Critical Medical Treatment | Disasters Emergency Committee
DEC member Merlin is working in the Borena Zone in the south of Ethiopia near the Kenyan border. Merlin has been using funds raised by the 2011 DEC East Africa Crisis Appeal to support critical medical treatment for local communities afflicted by drought and the ensuing food crisis.
Poor rains in 2011 led to the deaths of many animals and crop failure resulting in very high levels of acute malnutrition. While the 2012 rains have been better, and a reasonable harvest is expected in at least some areas, herds are still recovering from last years losses. All this leads to a situation where local people get too little food and the food they do get does not provide a balanced diet. This frequently leads to malnutrition and all the associated medical complications.
In November and December 2011 using DEC funds Merlin provided training in emergency response for government health workers which included how to treat acute malnutrition and related diseases. Merlin’s work has continued into early this year providing critical medicines for treating health problems that can be deadly during food crises including measles, pneumonia, malaria and diahorrea.
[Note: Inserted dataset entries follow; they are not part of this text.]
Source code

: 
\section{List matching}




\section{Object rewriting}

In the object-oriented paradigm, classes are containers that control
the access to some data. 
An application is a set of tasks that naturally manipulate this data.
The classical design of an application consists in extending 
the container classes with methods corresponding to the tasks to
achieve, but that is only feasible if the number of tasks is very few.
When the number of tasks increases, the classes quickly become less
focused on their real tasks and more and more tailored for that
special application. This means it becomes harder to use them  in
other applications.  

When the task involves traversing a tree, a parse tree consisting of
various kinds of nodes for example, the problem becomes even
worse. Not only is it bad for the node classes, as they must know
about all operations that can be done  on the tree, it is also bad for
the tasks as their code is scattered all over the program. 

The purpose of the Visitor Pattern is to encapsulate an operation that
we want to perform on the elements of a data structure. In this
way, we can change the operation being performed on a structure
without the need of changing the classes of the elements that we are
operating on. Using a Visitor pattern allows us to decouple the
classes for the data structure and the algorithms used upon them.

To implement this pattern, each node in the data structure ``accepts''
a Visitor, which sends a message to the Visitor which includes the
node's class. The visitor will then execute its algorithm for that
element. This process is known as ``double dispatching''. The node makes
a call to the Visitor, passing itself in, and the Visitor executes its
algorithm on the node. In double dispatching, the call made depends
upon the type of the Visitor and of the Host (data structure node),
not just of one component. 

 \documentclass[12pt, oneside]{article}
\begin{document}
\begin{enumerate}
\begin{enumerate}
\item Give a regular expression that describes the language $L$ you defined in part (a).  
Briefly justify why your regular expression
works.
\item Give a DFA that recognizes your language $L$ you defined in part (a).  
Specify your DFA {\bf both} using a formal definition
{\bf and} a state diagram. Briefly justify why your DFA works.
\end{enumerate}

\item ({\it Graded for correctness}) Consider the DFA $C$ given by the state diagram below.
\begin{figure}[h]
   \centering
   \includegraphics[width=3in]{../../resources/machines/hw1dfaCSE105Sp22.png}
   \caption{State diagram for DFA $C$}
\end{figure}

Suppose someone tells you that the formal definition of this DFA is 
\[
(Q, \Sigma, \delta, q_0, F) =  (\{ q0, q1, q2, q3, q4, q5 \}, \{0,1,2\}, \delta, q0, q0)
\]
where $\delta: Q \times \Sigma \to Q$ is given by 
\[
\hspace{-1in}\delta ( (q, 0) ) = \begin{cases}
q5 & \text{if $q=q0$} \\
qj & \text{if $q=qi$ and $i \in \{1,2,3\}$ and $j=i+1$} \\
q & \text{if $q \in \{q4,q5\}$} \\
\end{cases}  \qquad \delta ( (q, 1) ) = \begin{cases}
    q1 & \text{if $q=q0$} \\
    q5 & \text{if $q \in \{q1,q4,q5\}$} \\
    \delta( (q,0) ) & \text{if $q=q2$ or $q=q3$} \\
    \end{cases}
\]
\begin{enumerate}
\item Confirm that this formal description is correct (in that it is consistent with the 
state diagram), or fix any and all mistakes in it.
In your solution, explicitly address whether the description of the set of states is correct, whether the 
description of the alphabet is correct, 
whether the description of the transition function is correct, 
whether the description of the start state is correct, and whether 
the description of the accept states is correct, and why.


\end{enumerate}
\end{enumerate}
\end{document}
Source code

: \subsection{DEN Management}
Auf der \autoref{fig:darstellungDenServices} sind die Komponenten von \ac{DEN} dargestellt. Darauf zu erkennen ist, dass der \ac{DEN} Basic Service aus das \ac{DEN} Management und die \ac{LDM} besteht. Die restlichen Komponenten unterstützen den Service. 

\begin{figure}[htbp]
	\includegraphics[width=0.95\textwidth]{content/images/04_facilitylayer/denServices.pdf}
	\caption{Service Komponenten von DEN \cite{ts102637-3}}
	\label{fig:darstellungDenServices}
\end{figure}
In Dilo town Merlin is also supporting the government health centre running a special feeding programme for children under five years old and for pregnant and breast-feeding mothers. Children receive weekly rations of a ready to eat fortified peanut paste and mothers receive a package of corn and soya blend flour as well as vegetable oil every two weeks. This kind of preventative work, and rains which have renewed pasture for livestock, means that at present no children need therapeutic feeding at the health centre. Speaking about the programme Kedir Abdela, Merlin Co-ordinator, told the DEC that:
“In addition to the feeding programmes Merlin has also provided soap, jerry cans for water and disinfectant for water purification because people often rely on surface water when it is available and it is often contaminated. They work with volunteers who conduct home visits when patients miss medical appointments or those on the supplementary feeding programme do not seem to be putting on weight. In 2011 we had very high number of referrals but a very low death rate of 0.1% – this is much lower than expected for such malnourished children”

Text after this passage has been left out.